Docs Speed Guide

Speed Guide

Opt-in flags that reduce training time: AMP precision, torch.compile, DataLoader workers, memory pinning, prefetch, and async checkpointing.


Overview

KynML is conservative by default — fp32, no compilation, num_workers=0. Every flag in this guide is an explicit opt-in. Enable them incrementally; each adds measurable overhead if misused on the wrong hardware.


Mixed-precision training (precision)

What it does

precision = fp16 or precision = bf16 wraps the forward pass in torch.amp.autocast and uses GradScaler for gradient scaling. The backward pass stays in fp32 internally. Net effect: roughly 1.5–2x throughput on Ampere+ GPUs due to tensor core utilisation.

train:
    ...
    precision = fp16

or

train:
    ...
    precision = bf16

Generated code

from torch.cuda.amp import GradScaler, autocast

# in train_model():
_use_amp = torch.cuda.is_available()
_scaler = GradScaler() if _use_amp else None

# per batch:
_amp_ctx = torch.amp.autocast(
    device_type=device.type, dtype=torch.float16
) if _use_amp else contextlib.nullcontext()
with _amp_ctx:
    predictions = model(features)
    loss = criterion(predictions, target)
# scaler path:
if _scaler is not None:
    _scaler.scale(loss).backward()
    _scaler.step(optimizer)
    _scaler.update()
else:
    loss.backward()
    optimizer.step()

When to use

Scenario Recommendation
NVIDIA GPU (Ampere / Hopper) fp16 or bf16 — expect 1.5–2x speedup
NVIDIA Volta (V100) fp16 — tensor cores present but bf16 not supported
AMD GPU (ROCm) fp16 — check ROCm version; bf16 support varies
Apple Silicon (MPS) Avoid — AMP is gated on cuda.is_available(), so it silently falls back to fp32. No error, no speedup.
CPU-only Avoid — _use_amp = False, code runs fp32. Overhead: near zero, but no benefit.

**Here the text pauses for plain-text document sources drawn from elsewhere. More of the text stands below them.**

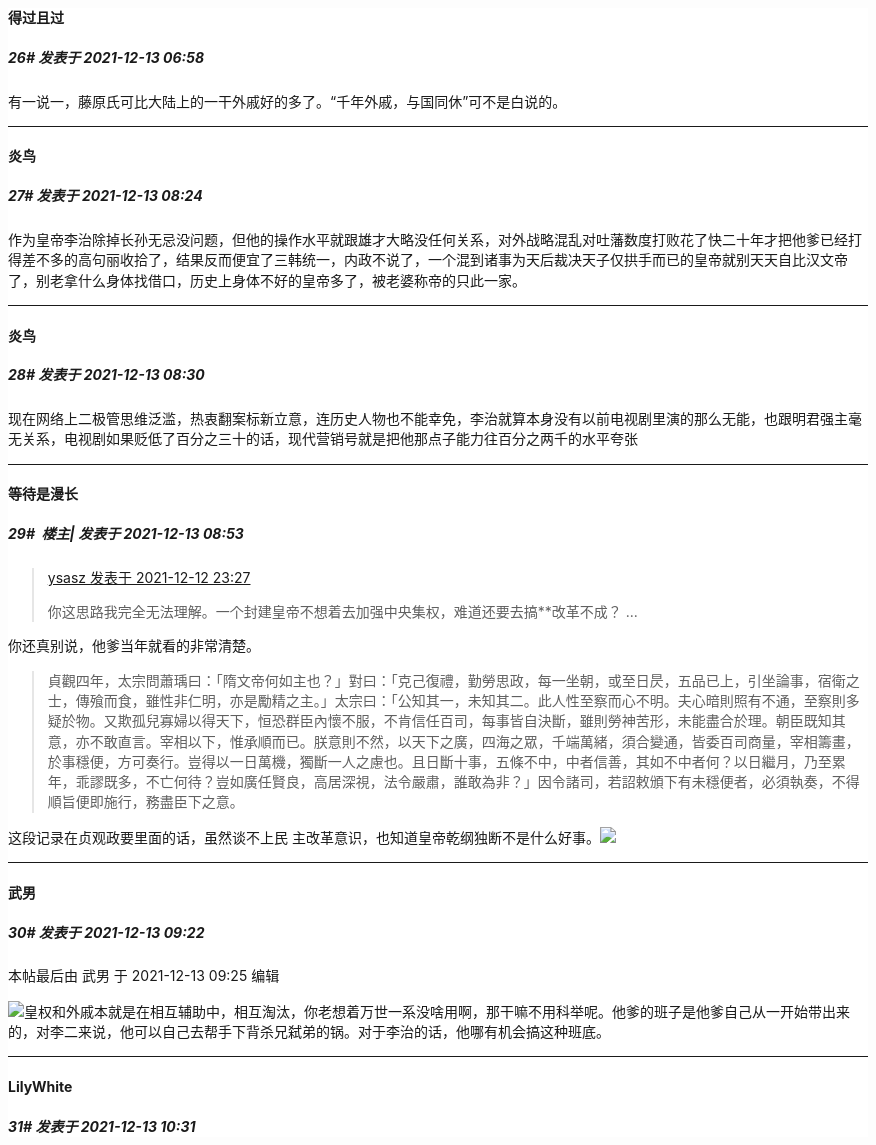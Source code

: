 ####  得过且过  
##### 26#       发表于 2021-12-13 06:58

有一说一，藤原氏可比大陆上的一干外戚好的多了。“千年外戚，与国同休”可不是白说的。

*****

####  炎鸟  
##### 27#       发表于 2021-12-13 08:24

作为皇帝李治除掉长孙无忌没问题，但他的操作水平就跟雄才大略没任何关系，对外战略混乱对吐藩数度打败花了快二十年才把他爹已经打得差不多的高句丽收拾了，结果反而便宜了三韩统一，内政不说了，一个混到诸事为天后裁决天子仅拱手而已的皇帝就别天天自比汉文帝了，别老拿什么身体找借口，历史上身体不好的皇帝多了，被老婆称帝的只此一家。

*****

####  炎鸟  
##### 28#       发表于 2021-12-13 08:30

现在网络上二极管思维泛滥，热衷翻案标新立意，连历史人物也不能幸免，李治就算本身没有以前电视剧里演的那么无能，也跟明君强主毫无关系，电视剧如果贬低了百分之三十的话，现代营销号就是把他那点子能力往百分之两千的水平夸张

*****

####  等待是漫长  
##### 29#         楼主| 发表于 2021-12-13 08:53

<blockquote><a href="httphttps://bbs.saraba1st.com/2b/forum.php?mod=redirect&amp;goto=findpost&amp;pid=53911568&amp;ptid=2042154" target="_blank">ysasz 发表于 2021-12-12 23:27</a>

你这思路我完全无法理解。一个封建皇帝不想着去加强中央集权，难道还要去搞**改革不成？ ...</blockquote>
你还真别说，他爹当年就看的非常清楚。 <blockquote>貞觀四年，太宗問蕭瑀曰：「隋文帝何如主也？」對曰：「克己復禮，勤勞思政，每一坐朝，或至日昃，五品已上，引坐論事，宿衛之士，傳飱而食，雖性非仁明，亦是勵精之主。」太宗曰：「公知其一，未知其二。此人性至察而心不明。夫心暗則照有不通，至察則多疑於物。又欺孤兒寡婦以得天下，恒恐群臣內懷不服，不肯信任百司，每事皆自決斷，雖則勞神苦形，未能盡合於理。朝臣既知其意，亦不敢直言。宰相以下，惟承順而已。朕意則不然，以天下之廣，四海之眾，千端萬緒，須合變通，皆委百司商量，宰相籌畫，於事穩便，方可奏行。豈得以一日萬機，獨斷一人之慮也。且日斷十事，五條不中，中者信善，其如不中者何？以日繼月，乃至累年，乖謬既多，不亡何待？豈如廣任賢良，高居深視，法令嚴肅，誰敢為非？」因令諸司，若詔敕頒下有未穩便者，必須執奏，不得順旨便即施行，務盡臣下之意。</blockquote>

这段记录在贞观政要里面的话，虽然谈不上民 主改革意识，也知道皇帝乾纲独断不是什么好事。<img src="https://static.saraba1st.com/image/smiley/face2017/020.png" referrerpolicy="no-referrer">

*****

####  武男  
##### 30#       发表于 2021-12-13 09:22

 本帖最后由 武男 于 2021-12-13 09:25 编辑 

<img src="https://static.saraba1st.com/image/smiley/face2017/018.png" referrerpolicy="no-referrer">皇权和外戚本就是在相互辅助中，相互淘汰，你老想着万世一系没啥用啊，那干嘛不用科举呢。他爹的班子是他爹自己从一开始带出来的，对李二来说，他可以自己去帮手下背杀兄弑弟的锅。对于李治的话，他哪有机会搞这种班底。



*****

####  LilyWhite  
##### 31#       发表于 2021-12-13 10:31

bf16 is numerically stabler than fp16 (no GradScaler needed in principle, though KynML still uses one for safety). Prefer bf16 on Ampere+. Use fp16 if your GPU predates Ampere or if you have existing fp16 infrastructure.

Default

precision = fp32 — no AMP, no imports, standard loss.backward() / optimizer.step().


torch.compile (compile = true)

What it does

Calls torch.compile(model) after instantiation. PyTorch 2.0+ traces and compiles the model graph, typically via TorchInductor. First epoch is slow (compilation); subsequent epochs are faster — expect 10–30 % speedup on GPU, variable on CPU.

train:
    ...
    compile = true

Generated code

# in main():
model = HousePriceModel().to(device)
model = torch.compile(model)   # compile = true
# vs.
# compile flag is False; skipping

When to use

Scenario Recommendation
GPU training, many epochs Yes — amortises compilation cost after epoch 1
GPU training, few epochs (< 5) Likely not worth it — compilation overhead dominates
CPU training Possible but modest gains; adds ~30–60s startup time
Apple MPS Not supported in most PyTorch builds
Debugging Disable — compiled graphs suppress readable tracebacks

torch.compile and precision = fp16/bf16 stack cleanly — use both for maximum GPU throughput.


DataLoader workers (num_workers, pin_memory, prefetch)

These are dataset-block fields that control I/O parallelism.

num_workers

dataset HouseData:
    source = csv("data/housing.csv")
    target = "price"
    num_workers = 4

Sets DataLoader(num_workers=4). Worker processes prefill batches while the GPU trains. Default is 0 (main process only).

Generated code:

dataloader_extra = "num_workers=4, pin_memory=False"
DataLoader(train_dataset, batch_size=BATCH_SIZE, shuffle=True, num_workers=4, pin_memory=False)

Guidelines:

  • Start with num_workers = 4 on a machine with 8+ CPU cores and a GPU.
  • On CPU-only machines, num_workers > 0 adds IPC overhead with no GPU to overlap — keep at 0.
  • On macOS, DataLoader workers use fork by default which can conflict with some libraries. Set PYTHONWARNINGS=ignore or explicitly use multiprocessing_context="spawn" in the generated script if you see crashes.
  • Rule of thumb: num_workers = num_CPU_cores / 2, capped at 8.

pin_memory

dataset HouseData:
    source = csv("data/housing.csv")
    target = "price"
    num_workers = 4
    pin_memory = true

Sets DataLoader(pin_memory=True). Allocates host memory in CUDA pinned (non-pageable) memory, enabling faster async host-to-device transfers via DMA.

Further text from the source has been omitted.